Film score by Dario Marianelli
- Released: March 8, 2011
- Recorded: 2010–2011
- Venue: London
- Studio: Air Edel Studios; Angel Recording Studios; Abbey Road Studios;
- Genre: Film score
- Length: 44:23
- Label: Sony Classical
- Producer: Dario Marianelli

Dario Marianelli chronology
| Eat Pray Love (2010) | Jane Eyre (2011) | Salmon Fishing in the Yemen (2011) |

= Jane Eyre (soundtrack) =

Jane Eyre (Original Motion Picture Soundtrack) is the soundtrack to the 2011 film Jane Eyre directed by Cary Fukunaga based on Charlotte Brontë's 1847 novel of the same name. The album featured the original score written and composed by Dario Marianelli and featured performances by classical violinist Jack Liebeck. Hans Zimmer's protégé Benjamin Wallfisch conducted and orchestrated the score. It was released by Sony Classical Records on 8 March 2011.

== Reception ==
In his five-star review, Jonathan Broxton wrote "Jane Eyre does retain a highly classical and constant tone throughout the score, so listeners who require variety, or more action-based stimulation in their film music, are likely to find Jane Eyre something of a one-note effort. Personally, however, I found the score to be a triumph from start to finish. It's not a romantic score in the sense that Delerue wrote romantic scores – Charlotte Brontë's stories are too dour and too steeped in mist and bracken for that – but Marianelli's subtle, searching writing still allows the romanticism inherent in the story to shine through. It's a score which carefully weaves a musical web with strings as fine as silk, and draws the listener in." Filmtracks.com wrote "Altogether, the atmosphere shines elegantly at times while fading into brooding contemplation for the majority, and unless you have established yourself as a fan of dynamic virtuoso violin performances in prior film scores (such as in James Newton Howard's Defiance recently), Jane Eyre could leave you doubting all the positive buzz about this score. It's music that is meant to give you chills in subtle doses, and it clearly transcends Pride & Prejudice and will rival Atonement for sympathetic ears. Patience will be required to fully appreciate this very somber score's well-timed 44-minute album experience, one that is far easier to respect for its technicalities than enjoy for its demeanor."

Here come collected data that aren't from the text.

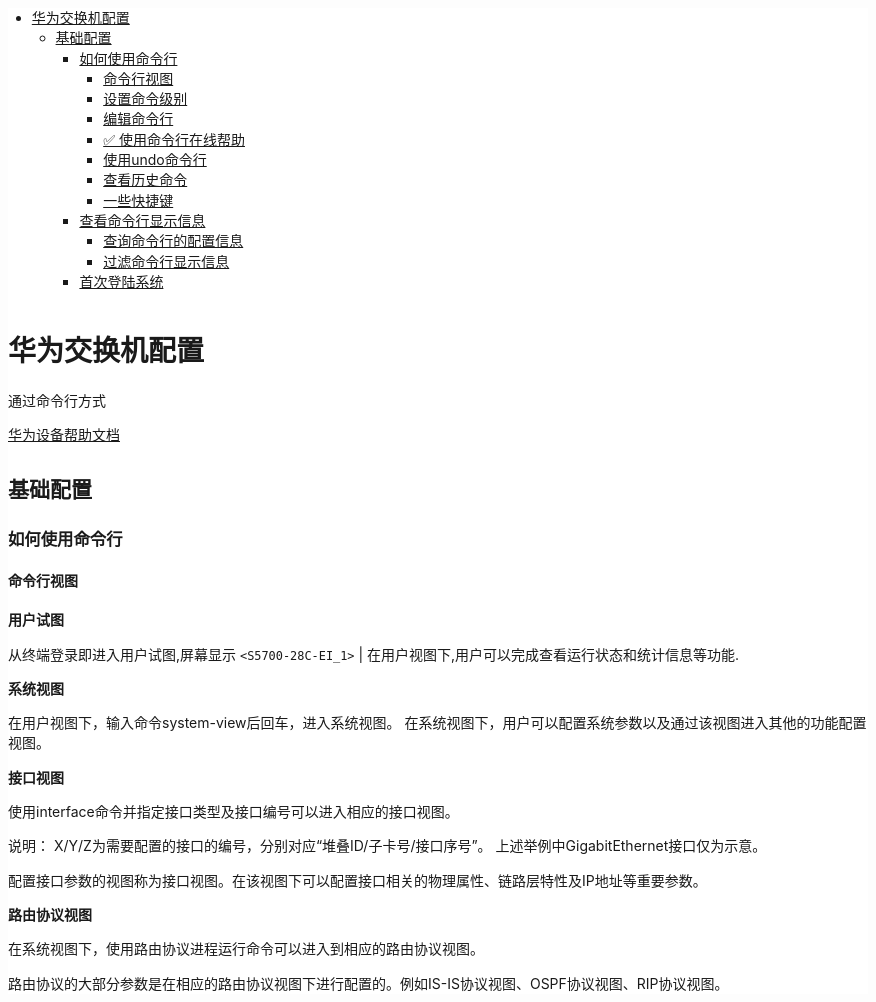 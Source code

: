 

- [华为交换机配置](#华为交换机配置)
    - [基础配置](#基础配置)
        - [如何使用命令行](#如何使用命令行)
            - [命令行视图](#命令行视图)
            - [设置命令级别](#设置命令级别)
            - [编辑命令行](#编辑命令行)
            - [✅ 使用命令行在线帮助](#✅-使用命令行在线帮助)
            - [使用undo命令行](#使用undo命令行)
            - [查看历史命令](#查看历史命令)
            - [一些快捷键](#一些快捷键)
        - [查看命令行显示信息](#查看命令行显示信息)
            - [查询命令行的配置信息](#查询命令行的配置信息)
            - [过滤命令行显示信息](#过滤命令行显示信息)
        - [首次登陆系统](#首次登陆系统)



# 华为交换机配置

通过命令行方式

[华为设备帮助文档](http://support.huawei.com/enterprise/zh/campus-switch-wlan/s5700-pid-6691579/?category=product-documentation)

## 基础配置

### 如何使用命令行

#### 命令行视图

**用户试图**

从终端登录即进入用户试图,屏幕显示 `<S5700-28C-EI_1>` | 在用户视图下,用户可以完成查看运行状态和统计信息等功能.

**系统视图**

在用户视图下，输入命令system-view后回车，进入系统视图。
在系统视图下，用户可以配置系统参数以及通过该视图进入其他的功能配置视图。

**接口视图**

使用interface命令并指定接口类型及接口编号可以进入相应的接口视图。

说明：
X/Y/Z为需要配置的接口的编号，分别对应“堆叠ID/子卡号/接口序号”。
上述举例中GigabitEthernet接口仅为示意。

配置接口参数的视图称为接口视图。在该视图下可以配置接口相关的物理属性、链路层特性及IP地址等重要参数。

**路由协议视图**

在系统视图下，使用路由协议进程运行命令可以进入到相应的路由协议视图。


路由协议的大部分参数是在相应的路由协议视图下进行配置的。例如IS-IS协议视图、OSPF协议视图、RIP协议视图。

James Christopher Monger of AllMusic commented on the score, saying: "The music is appropriately dark and stormy, with long, drawn-out melodies that echo the foggy moors and wet dirt roads of the English countryside. Marianelli and Liebeck dutifully capture the Gothic undertones of Bronte's influential novel while maintaining a sense of the bittersweet sentimentality that drives the mismatched lovers to such lengths, resulting in the perfect soundtrack for the cold, gray rains of March." Daniel Schweiger of AssignmentX wrote: "Dario Marianelli never fails to astound with his melodic and emotional sumptuousness, with each score like Jane Eyre almost impossibly besting the other. The Bronte sisters couldn't have found a better man to musically speak for their heroines in the form of an Italian who can so beautifully play England's agelessly repressed class system and the mental wreckage it reaps."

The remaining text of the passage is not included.